** ENTRIES SHOWN follows **

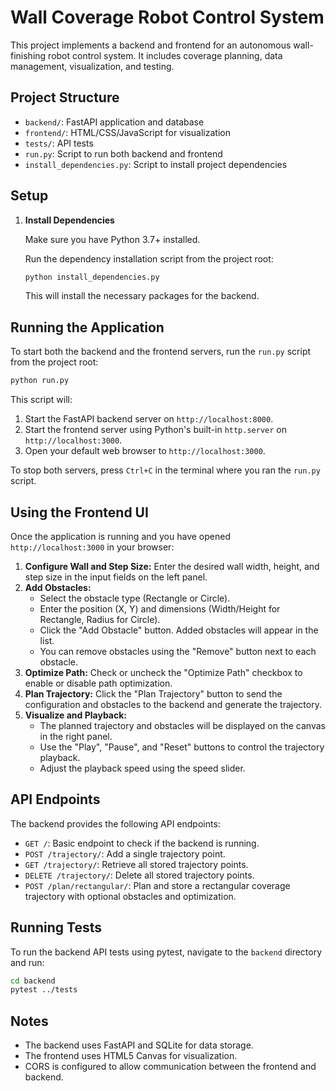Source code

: # Wall Coverage Robot Control System

This project implements a backend and frontend for an autonomous wall-finishing robot control system. It includes coverage planning, data management, visualization, and testing.

## Project Structure

- `backend/`: FastAPI application and database
- `frontend/`: HTML/CSS/JavaScript for visualization
- `tests/`: API tests
- `run.py`: Script to run both backend and frontend
- `install_dependencies.py`: Script to install project dependencies

## Setup

1. **Install Dependencies**

   Make sure you have Python 3.7+ installed.

   Run the dependency installation script from the project root:

   ```bash
   python install_dependencies.py
   ```

   This will install the necessary packages for the backend.

## Running the Application

To start both the backend and the frontend servers, run the `run.py` script from the project root:

```bash
python run.py
```

This script will:

1. Start the FastAPI backend server on `http://localhost:8000`.
2. Start the frontend server using Python's built-in `http.server` on `http://localhost:3000`.
3. Open your default web browser to `http://localhost:3000`.

To stop both servers, press `Ctrl+C` in the terminal where you ran the `run.py` script.

## Using the Frontend UI

Once the application is running and you have opened `http://localhost:3000` in your browser:

1.  **Configure Wall and Step Size:** Enter the desired wall width, height, and step size in the input fields on the left panel.
2.  **Add Obstacles:**
    - Select the obstacle type (Rectangle or Circle).
    - Enter the position (X, Y) and dimensions (Width/Height for Rectangle, Radius for Circle).
    - Click the "Add Obstacle" button. Added obstacles will appear in the list.
    - You can remove obstacles using the "Remove" button next to each obstacle.
3.  **Optimize Path:** Check or uncheck the "Optimize Path" checkbox to enable or disable path optimization.
4.  **Plan Trajectory:** Click the "Plan Trajectory" button to send the configuration and obstacles to the backend and generate the trajectory.
5.  **Visualize and Playback:**
    - The planned trajectory and obstacles will be displayed on the canvas in the right panel.
    - Use the "Play", "Pause", and "Reset" buttons to control the trajectory playback.
    - Adjust the playback speed using the speed slider.

## API Endpoints

The backend provides the following API endpoints:

- `GET /`: Basic endpoint to check if the backend is running.
- `POST /trajectory/`: Add a single trajectory point.
- `GET /trajectory/`: Retrieve all stored trajectory points.
- `DELETE /trajectory/`: Delete all stored trajectory points.
- `POST /plan/rectangular/`: Plan and store a rectangular coverage trajectory with optional obstacles and optimization.

## Running Tests

To run the backend API tests using pytest, navigate to the `backend` directory and run:

```bash
cd backend
pytest ../tests
```

## Notes

- The backend uses FastAPI and SQLite for data storage.
- The frontend uses HTML5 Canvas for visualization.
- CORS is configured to allow communication between the frontend and backend.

** End of ENTRIES SHOWN **

WHAT TO WORK ON: Reproduce exactly the entries from their first line through the line containing "both backend and frontend", including both, and omit any pictures.

SOLUTION TO THIS PROBLEM:
Source code

: # Wall Coverage Robot Control System

This project implements a backend and frontend for an autonomous wall-finishing robot control system. It includes coverage planning, data management, visualization, and testing.

## Project Structure

- `backend/`: FastAPI application and database
- `frontend/`: HTML/CSS/JavaScript for visualization
- `tests/`: API tests
- `run.py`: Script to run both backend and frontend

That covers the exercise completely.